OLDENBURG - Der Auftrag der Vertragspartner im Masterplan Ems 2050 an die Landesverwaltung, im ersten Schritt 50 Hektar Land für den Wiesenvogelschutz zu erwerben, ist erfüllt. 'In dieser Woche wurden die letzten dafür notwendigen Flächen vom Land angekauft', teilte jetzt der Landesbeauftragte Franz-Josef Sickelmann mit. Das Flächenmanagement für den Masterplan Ems 2050 ist beim Amt für regionale Landesentwicklung Weser-Ems angesiedelt. Die bisher gekauften Flächen befinden sich im Landkreis Aurich und im nördlichen Emsland.

Der Grund für die Verankerung des Flächenankaufs im Vertrag: Einige geplante Maßnahmen des Masterplans im Deichvorland – etwa die Wiedervernässung alter Emsschleifen, aus denen ästuartypische Lebensräume mit Auwäldern und Röhrichtzonen werden sollen – können punktuell die Qualität von Wiesenvogellebensräumen in Flussnähe verschlechtern.
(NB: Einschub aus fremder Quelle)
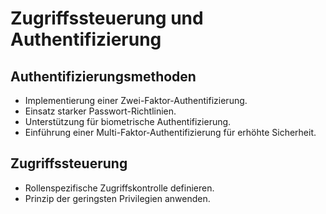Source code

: # Zugriffssteuerung und Authentifizierung

## Authentifizierungsmethoden
- Implementierung einer Zwei-Faktor-Authentifizierung.
- Einsatz starker Passwort-Richtlinien.
- Unterstützung für biometrische Authentifizierung.
- Einführung einer Multi-Faktor-Authentifizierung für erhöhte Sicherheit.

## Zugriffssteuerung
- Rollenspezifische Zugriffskontrolle definieren.
- Prinzip der geringsten Privilegien anwenden.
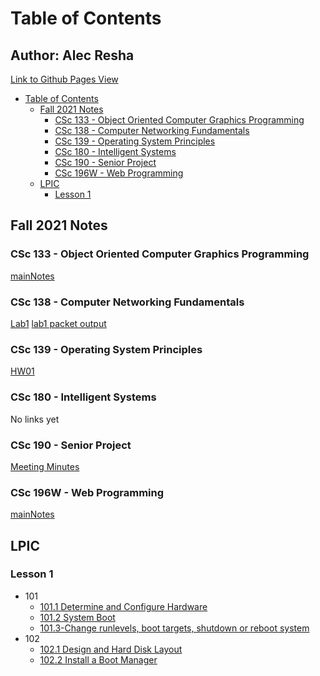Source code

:# Table of Contents

## Author: Alec Resha

[Link to Github Pages View](https://finestnothing.github.io/notesRepo/)

- [Table of Contents](#table-of-contents)
  - [Fall 2021 Notes](#fall-2021-notes)
    - [CSc 133 - Object Oriented Computer Graphics Programming](#csc-133---object-oriented-computer-graphics-programming)
    - [CSc 138 - Computer Networking Fundamentals](#csc-138---computer-networking-fundamentals)
    - [CSc 139 - Operating System Principles](#csc-139---operating-system-principles)
    - [CSc 180 - Intelligent Systems](#csc-180---intelligent-systems)
    - [CSc 190 - Senior Project](#csc-190---senior-project)
    - [CSc 196W - Web Programming](#csc-196w---web-programming)
  - [LPIC](#lpic)
    - [Lesson 1](#lesson-1)

## Fall 2021 Notes

### CSc 133 - Object Oriented Computer Graphics Programming

[mainNotes](fall2021/CSc133/mainNotes.md)

### CSc 138 - Computer Networking Fundamentals

[Lab1](fall2021/CSc138/lab1.md)
[lab1 packet output](fall2021/CSc138/wireshark_lab1_packetPrint.pdf)

### CSc 139 - Operating System Principles

[HW01](fall2021/CSc139/hw01.md)

### CSc 180 - Intelligent Systems

No links yet

### CSc 190 - Senior Project

[Meeting Minutes](fall2021/CSc190/meetingMinutesREADME.md)

### CSc 196W - Web Programming

[mainNotes](fall2021/CSc196W/mainNotes.md)

## LPIC

### Lesson 1

- 101
  - [101.1 Determine and Configure Hardware](/LPIC1_notes/101systemArchitecture.md#1011-determine-and-configure-hardware-settings)
  - [101.2 System Boot](/LPIC1_notes/101systemArchitecture.md#1012-system-boot)
  - [101.3-Change runlevels, boot targets, shutdown or reboot system](/LPIC1_notes/101systemArchitecture.md#1013-change-runlevels-boot-targets-shutdown-or-reboot-system)
- 102
  - [102.1 Design and Hard Disk Layout](/LPIC1_notes/102linuxInstall.md#1021-design-had-disk-layout)
  - [102.2 Install a Boot Manager](/LPIC1_notes/102linuxInstall.md#1022-install-a-boot-manager)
Deswegen sieht der Masterplan vor, insgesamt 200 Hektar für den Vogelschutz im Binnenland zu erwerben – bis 2050. Bei den Brutvögeln sollen davon Kiebitz, Uferschnepfe und Rotschenkel sowie auch Großer Brachvogel und Bekassine profitieren, zudem sollen Rastvögel auf den Schutzflächen Refugien erhalten.
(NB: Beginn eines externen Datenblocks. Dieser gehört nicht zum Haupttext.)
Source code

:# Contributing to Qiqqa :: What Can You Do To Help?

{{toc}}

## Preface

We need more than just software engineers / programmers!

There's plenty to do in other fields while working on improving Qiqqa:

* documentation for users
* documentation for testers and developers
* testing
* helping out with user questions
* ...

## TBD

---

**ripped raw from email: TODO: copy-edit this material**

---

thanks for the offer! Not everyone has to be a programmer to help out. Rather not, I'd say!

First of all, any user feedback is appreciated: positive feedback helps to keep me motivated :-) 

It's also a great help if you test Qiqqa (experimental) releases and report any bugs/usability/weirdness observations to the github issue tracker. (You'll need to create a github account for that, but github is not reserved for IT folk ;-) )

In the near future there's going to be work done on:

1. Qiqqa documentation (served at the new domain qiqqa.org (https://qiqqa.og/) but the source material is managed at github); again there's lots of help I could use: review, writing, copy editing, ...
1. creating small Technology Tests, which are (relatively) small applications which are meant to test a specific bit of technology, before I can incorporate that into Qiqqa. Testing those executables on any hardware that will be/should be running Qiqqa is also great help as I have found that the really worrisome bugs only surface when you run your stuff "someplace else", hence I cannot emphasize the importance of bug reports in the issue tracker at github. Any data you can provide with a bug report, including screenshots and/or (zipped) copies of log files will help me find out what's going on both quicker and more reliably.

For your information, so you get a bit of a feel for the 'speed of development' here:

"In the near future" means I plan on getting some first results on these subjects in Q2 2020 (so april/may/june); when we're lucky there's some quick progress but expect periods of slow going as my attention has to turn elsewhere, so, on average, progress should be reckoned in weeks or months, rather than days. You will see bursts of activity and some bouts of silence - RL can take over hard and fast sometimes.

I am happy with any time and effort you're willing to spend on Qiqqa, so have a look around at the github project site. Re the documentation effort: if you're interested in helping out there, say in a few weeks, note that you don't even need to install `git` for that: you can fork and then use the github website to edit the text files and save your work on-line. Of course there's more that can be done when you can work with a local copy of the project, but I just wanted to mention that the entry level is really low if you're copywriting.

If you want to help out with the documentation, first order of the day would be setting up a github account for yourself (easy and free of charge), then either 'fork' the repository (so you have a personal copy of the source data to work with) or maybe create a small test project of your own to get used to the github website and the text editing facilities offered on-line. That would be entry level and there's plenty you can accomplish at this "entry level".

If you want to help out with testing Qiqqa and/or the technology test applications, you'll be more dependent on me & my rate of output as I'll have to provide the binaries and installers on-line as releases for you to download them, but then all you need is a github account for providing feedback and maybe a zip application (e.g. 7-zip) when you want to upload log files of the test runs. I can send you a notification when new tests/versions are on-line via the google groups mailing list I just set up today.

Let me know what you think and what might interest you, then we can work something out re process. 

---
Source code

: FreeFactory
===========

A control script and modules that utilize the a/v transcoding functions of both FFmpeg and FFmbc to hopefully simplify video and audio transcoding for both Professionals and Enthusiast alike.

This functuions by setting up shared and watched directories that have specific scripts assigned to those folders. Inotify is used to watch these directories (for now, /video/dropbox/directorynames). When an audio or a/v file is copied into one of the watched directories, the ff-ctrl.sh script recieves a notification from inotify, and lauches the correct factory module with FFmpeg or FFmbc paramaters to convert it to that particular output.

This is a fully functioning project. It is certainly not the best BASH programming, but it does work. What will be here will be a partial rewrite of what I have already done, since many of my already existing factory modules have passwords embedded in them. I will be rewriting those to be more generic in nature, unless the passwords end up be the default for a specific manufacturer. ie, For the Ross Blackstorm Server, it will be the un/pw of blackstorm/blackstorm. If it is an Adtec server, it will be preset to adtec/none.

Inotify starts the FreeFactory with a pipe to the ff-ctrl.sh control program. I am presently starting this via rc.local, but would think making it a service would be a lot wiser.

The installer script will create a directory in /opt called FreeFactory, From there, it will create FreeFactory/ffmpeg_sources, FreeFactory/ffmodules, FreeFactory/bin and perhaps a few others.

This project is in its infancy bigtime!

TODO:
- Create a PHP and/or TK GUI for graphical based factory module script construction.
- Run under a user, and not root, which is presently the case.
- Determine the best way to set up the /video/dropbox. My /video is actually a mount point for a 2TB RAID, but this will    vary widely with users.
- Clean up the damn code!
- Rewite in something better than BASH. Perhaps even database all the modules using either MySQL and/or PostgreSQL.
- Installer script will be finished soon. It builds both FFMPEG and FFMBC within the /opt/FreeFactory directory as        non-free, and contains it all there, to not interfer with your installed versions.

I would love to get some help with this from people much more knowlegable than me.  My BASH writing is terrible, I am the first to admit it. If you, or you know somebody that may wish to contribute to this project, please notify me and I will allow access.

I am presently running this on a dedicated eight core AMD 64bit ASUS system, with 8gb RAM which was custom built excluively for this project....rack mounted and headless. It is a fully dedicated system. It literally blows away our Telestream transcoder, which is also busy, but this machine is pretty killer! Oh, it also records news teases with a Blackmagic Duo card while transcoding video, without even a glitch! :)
Die Landräte der Kreise Emsland und Leer, Reinhard Winter und Matthias Groote, begrüßten die Meldung aus Oldenburg als erstes Etappenziel auf dem langen gemeinsamen Weg bis 2050. Für die Umweltverbände BUND, Nabu und WWF nannte Elke Meier vom Nabu Niedersachsen die Vertragsunterzeichnungen als 'wichtigen Schritt der vertragskonformen Umsetzung des Masterplans'.
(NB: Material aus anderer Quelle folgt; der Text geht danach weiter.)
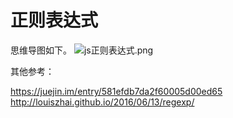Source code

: # 正则表达式

思维导图如下。
![js正则表达式.png](http://upload-images.jianshu.io/upload_images/4266102-18acc26109401bdc.png?imageMogr2/auto-orient/strip%7CimageView2/2/w/1240)


其他参考：

https://juejin.im/entry/581efdb7da2f60005d00ed65
http://louiszhai.github.io/2016/06/13/regexp/
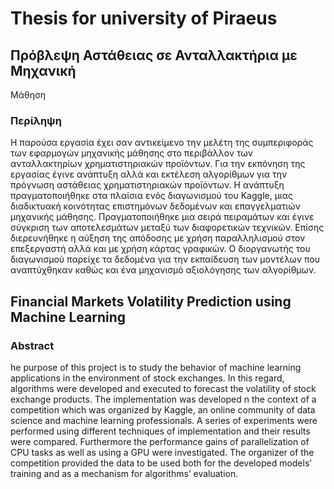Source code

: # Thesis for university of Piraeus 

## Πρόβλεψη Αστάθειας σε Ανταλλακτήρια με Μηχανική
Μάθηση

### Περίληψη

Η παρούσα εργασία έχει σαν αντικείμενο την μελέτη της συμπεριφοράς των εφαρμογών
μηχανικής μάθησης στο περιβάλλον των ανταλλακτηρίων χρηματιστηριακών προϊόντων.
Για την εκπόνηση της εργασίας έγινε ανάπτυξη αλλά και εκτέλεση αλγορίθμων για την
πρόγνωση αστάθειας χρηματιστηριακών προϊόντων. Η ανάπτυξη πραγματοποιήθηκε στα
πλαίσια ενός διαγωνισμού του Kaggle, μιας διαδικτυακή κοινότητας επιστημόνων δεδομένων
και επαγγελματιών μηχανικής μάθησης.
Πραγματοποιήθηκε μια σειρά πειραμάτων και έγινε σύγκριση των αποτελεσμάτων μεταξύ των
διαφορετικών τεχνικών. Επίσης διερευνήθηκε η αύξηση της απόδοσης με χρήση
παραλληλισμού στον επεξεργαστή αλλά και με χρήση κάρτας γραφικών.
Ο διοργανωτής του διαγωνισμού παρείχε τα δεδομένα για την εκπαίδευση των μοντέλων που
αναπτύχθηκαν καθώς και ένα μηχανισμό αξιολόγησης των αλγορίθμων.

## Financial Markets Volatility Prediction using Machine Learning

### Abstract

he purpose of this project is to study the behavior of machine learning applications in the
environment of stock exchanges.
In this regard, algorithms were developed and executed to forecast the volatility of stock
exchange products. The implementation was developed n the context of a competition which
was organized by Kaggle, an online community of data science and machine learning
professionals.
A series of experiments were performed using different techniques of implementation and
their results were compared. Furthermore the performance gains of parallelization of CPU tasks
as well as using a GPU were investigated.
The organizer of the competition provided the data to be used both for the developed models’
training and as a mechanism for algorithms’ evaluation.

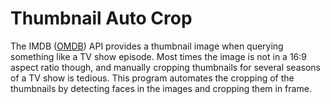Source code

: # Thumbnail Auto Crop

The IMDB ([OMDB](https://www.omdbapi.com/)) API provides a thumbnail image when querying
something like a TV show episode. Most times the image is not in a 16:9 aspect ratio
though, and manually cropping thumbnails for several seasons of a TV show is tedious.
This program automates the cropping of the thumbnails by detecting faces in the images
and cropping them in frame.
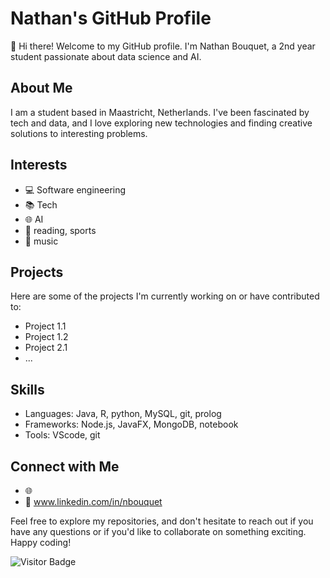 # Nathan's GitHub Profile

👋 Hi there! Welcome to my GitHub profile. I'm Nathan Bouquet, a 2nd year student passionate about data science and AI.

## About Me

I am a student based in Maastricht, Netherlands. I've been fascinated by tech and data, and I love exploring new technologies and finding creative solutions to interesting problems.

## Interests

- 💻 Software engineering
- 📚 Tech
- 🌐 AI
- 🎨 reading, sports
- 🎸 music

## Projects

Here are some of the projects I'm currently working on or have contributed to:

- Project 1.1
- Project 1.2
- Project 2.1
- ...

## Skills

- Languages: Java, R, python, MySQL, git, prolog
- Frameworks: Node.js, JavaFX, MongoDB, notebook
- Tools: VScode, git

## Connect with Me

- 🌐 
- 💼 www.linkedin.com/in/nbouquet

Feel free to explore my repositories, and don't hesitate to reach out if you have any questions or if you'd like to collaborate on something exciting. Happy coding!

![Visitor Badge](https://visitor-badge.laobi.icu/badge?page_id=your-username.your-username)
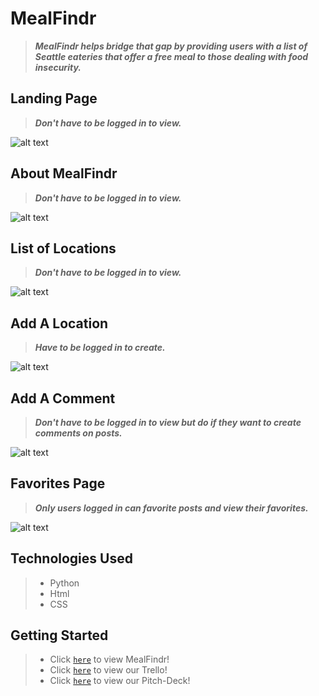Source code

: # MealFindr
> ***MealFindr helps bridge that gap by providing users with a list of Seattle eateries that offer a free meal to those dealing with food insecurity.***

## Landing Page
> ***Don't have to be logged in to view.***

![alt text](image.jpg)

## About MealFindr
> ***Don't have to be logged in to view.***

![alt text](image.jpg)

## List of Locations
> ***Don't have to be logged in to view.***

![alt text](image.jpg)

## Add A Location
> ***Have to be logged in to create.***

![alt text](image.jpg)

## Add A Comment
> ***Don't have to be logged in to view but do if they want to create comments on posts.***

![alt text](image.jpg)

## Favorites Page
> ***Only users logged in can favorite posts and view their favorites.***

![alt text](image.jpg)

## Technologies Used
> - Python
> - Html
> - CSS

## Getting Started
> - Click [`here`](LinkGoesHere) to view MealFindr!
> - Click [`here`](https://trello.com/b/cdVeSA2v/project-3) to view our Trello!
> - Click [`here`](LinkGoesHere) to view our Pitch-Deck!
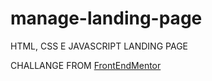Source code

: # manage-landing-page

HTML, CSS E JAVASCRIPT LANDING PAGE

CHALLANGE FROM  <a href="https://www.frontendmentor.io/challenges/manage-landing-page-SLXqC6P5" target="_blank">FrontEndMentor</a>
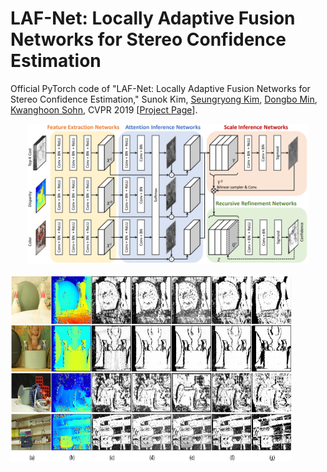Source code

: # LAF-Net: Locally Adaptive Fusion Networks for Stereo Confidence Estimation
Official PyTorch code of "LAF-Net: Locally Adaptive Fusion Networks for Stereo Confidence Estimation," 
Sunok Kim, [Seungryong Kim](https://seungryong.github.io/), [Dongbo Min](http://cvl.ewha.ac.kr/), [Kwanghoon Sohn](http://diml.yonsei.ac.kr/), CVPR 2019 [[Project Page](https://seungryong.github.io/LAFNet/)].

<p align="center">
  <img src="LAF.png" width="450px" alt="LAF"></img>
</p>


<img src="results.png" width="450px" height="300px" alt="LAF"></img><br/>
Die Flächen für den Wiesenvogelschutz müssen extensiv bewirtschaftet werden. Für die Flächen des Masterplans Ems 2050 wird der Niedersächsische Landesbetrieb für Wasserwirtschaft, Küsten- und Naturschutz (NLWKN) mit den Kreisen Bewirtschaftungskonzepte erarbeiten. Als Grundlage erheben die Mitarbeiter der Naturschutzstation Ems des NLWKN die Vogelbestände und schlagen Entwicklungsmaßnahmen vor. Bis dahin sollen auf den gekauften Flächen im Emsland die bewährten Bewirtschaftungsbedingungen des Landkreises für kreiseigene Vogelschutzflächen gelten. Im Landkreis Aurich grenzen die erworbenen Flächen an Bereiche an, in denen der NLWKN weitere Naturschutzflächen zur Sicherung von Lebensräumen für Wiesenvögel aus dem mit EU-Mitteln geförderten, großen Naturschutzprojekt 'Wiesenvögel' erwerben wird. Die dort geltenden Bewirtschaftungsauflagen sollen auf den Flächen des Masterplan Ems 2050 übernommen werden. Die Flächen werden mit den geltenden Auflagen an Landwirte verpachtet. Dabei geht es unter anderem um späte Mahd-Termine, die Dichte des Viehbesatzes sowie Regelungen zur Düngung und zum Pflanzenschutz-Einsatz.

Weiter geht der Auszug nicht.